Machine Learning-Based Sentiment Analysis: A Comparative Study of Classification Algorithms for Unstructured Digital Text
Machine Learning-Based Sentiment Analysis: A Comparative Study of Classification Algorithms for Unstructured Digital Text
Authors: Akkireddi Vara Prasad1, K. Praveen2, K. Gandhi Durga Rao3, P. Dhanush4, Y. Avanthi5 and S.
Srilatha6
Affiliation: Department of Computer Science and Engineering, Visakha Institute of Engineering and
Technology (A), Narava, Visakhapatnam, AP, India.

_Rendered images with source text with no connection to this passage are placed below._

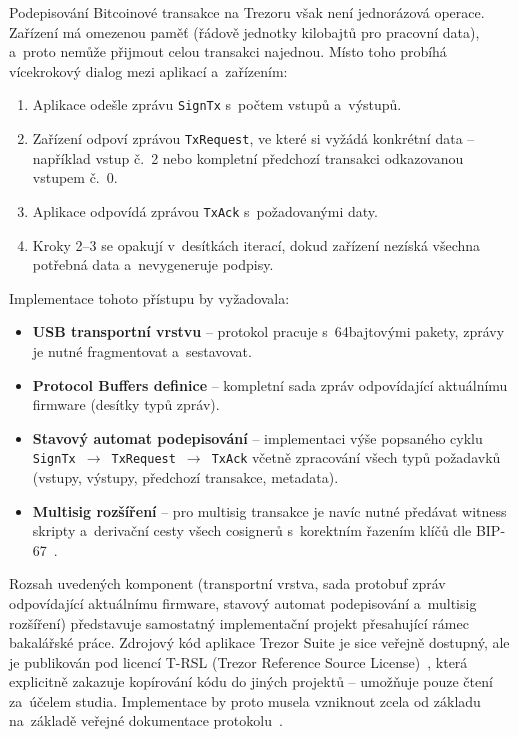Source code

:Podepisování Bitcoinové transakce na Trezoru však není jednorázová
operace. Zařízení má omezenou paměť (řádově jednotky kilobajtů pro
pracovní data), a~proto nemůže přijmout celou transakci najednou.
Místo toho probíhá vícekrokový dialog mezi aplikací a~zařízením:

\begin{enumerate}
  \item Aplikace odešle zprávu \texttt{SignTx} s~počtem vstupů a~výstupů.
  \item Zařízení odpoví zprávou \texttt{TxRequest}, ve které si vyžádá
    konkrétní data -- například vstup č.~2 nebo kompletní předchozí transakci
    odkazovanou vstupem č.~0.
  \item Aplikace odpovídá zprávou \texttt{TxAck} s~požadovanými daty.
  \item Kroky 2--3 se opakují v~desítkách iterací, dokud zařízení nezíská
    všechna potřebná data a~nevygeneruje podpisy.
\end{enumerate}

\noindent
Implementace tohoto přístupu by vyžadovala:

\begin{itemize}
  \item \textbf{USB transportní vrstvu} -- protokol pracuje s~64bajtovými
    pakety, zprávy je nutné fragmentovat a~sestavovat.
  \item \textbf{Protocol Buffers definice} -- kompletní sada zpráv
    odpovídající aktuálnímu firmware (desítky typů zpráv).
  \item \textbf{Stavový automat podepisování} -- implementaci výše
    popsaného cyklu \texttt{SignTx}~$\to$~\texttt{TxRequest}~$\to$~\texttt{TxAck}
    včetně zpracování všech typů požadavků (vstupy, výstupy, předchozí
    transakce, metadata).
  \item \textbf{Multisig rozšíření} -- pro multisig transakce je navíc
    nutné předávat witness skripty a~derivační cesty všech cosignerů
    s~korektním řazením klíčů dle BIP-67~\citep{BIP67}.
\end{itemize}

\noindent
Rozsah uvedených komponent (transportní vrstva, sada protobuf zpráv
odpovídající aktuálnímu firmware, stavový automat podepisování
a~multisig rozšíření) představuje samostatný implementační projekt
přesahující rámec bakalářské práce. Zdrojový kód aplikace Trezor Suite
je sice veřejně dostupný, ale je publikován pod licencí T-RSL (Trezor
Reference Source License)~\citep{TRSL}, která explicitně zakazuje
kopírování kódu do jiných projektů -- umožňuje pouze čtení za~účelem
studia. Implementace by proto musela vzniknout zcela od základu
na~základě veřejné dokumentace protokolu~\citep{TrezorFirmwareDocs}.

ABSTRACT:The modern digital era is characterized by an exponential surge in user-generated content from social media, review platforms, and online forums. While these data streams contain critical insights into public opinion and customer feedback, the sheer volume of unstructured text makes manual analysis both computationally expensive and prone to human error. This research presents a robust, automated sentiment analysis framework designed to classify textual data into positive, negative, and neutral categories. The proposed system employs a rigorous pipeline involving preprocessing techniques—such as tokenization, stop-word removal, and text normalization—to refine raw data. To facilitate machine learning, feature extraction methods including Term Frequency-Inverse Document Frequency (TF-IDF) and Bag of Words are utilized to convert text into high dimensional numerical representations. We evaluate the efficacy of multiple supervised learning algorithms, specifically Naïve Bayes, Support Vector Machine (SVM), and Logistic Regression. Experimental evaluations conducted on datasets ranging from 5,000 to 10,000 samples demonstrate that the system achieves a classification accuracy between 85% and 95%. Notably, the SVM model outperformed other architectures, reaching a peak accuracy of approximately 90%. These results underscore the system's capacity to reduce manual effort and provide scalable, real-time insights for decision-making in domains such as business intelligence, marketing, and social media monitoring.
KEYWORDS:Sentiment Analysis, Machine Learning, Natural Language Processing (NLP), Text Classification, TF-IDF, Support Vector
Machine (SVM), Naïve Bayes, Logistic Regression, Opinion Mining, Feature Extraction.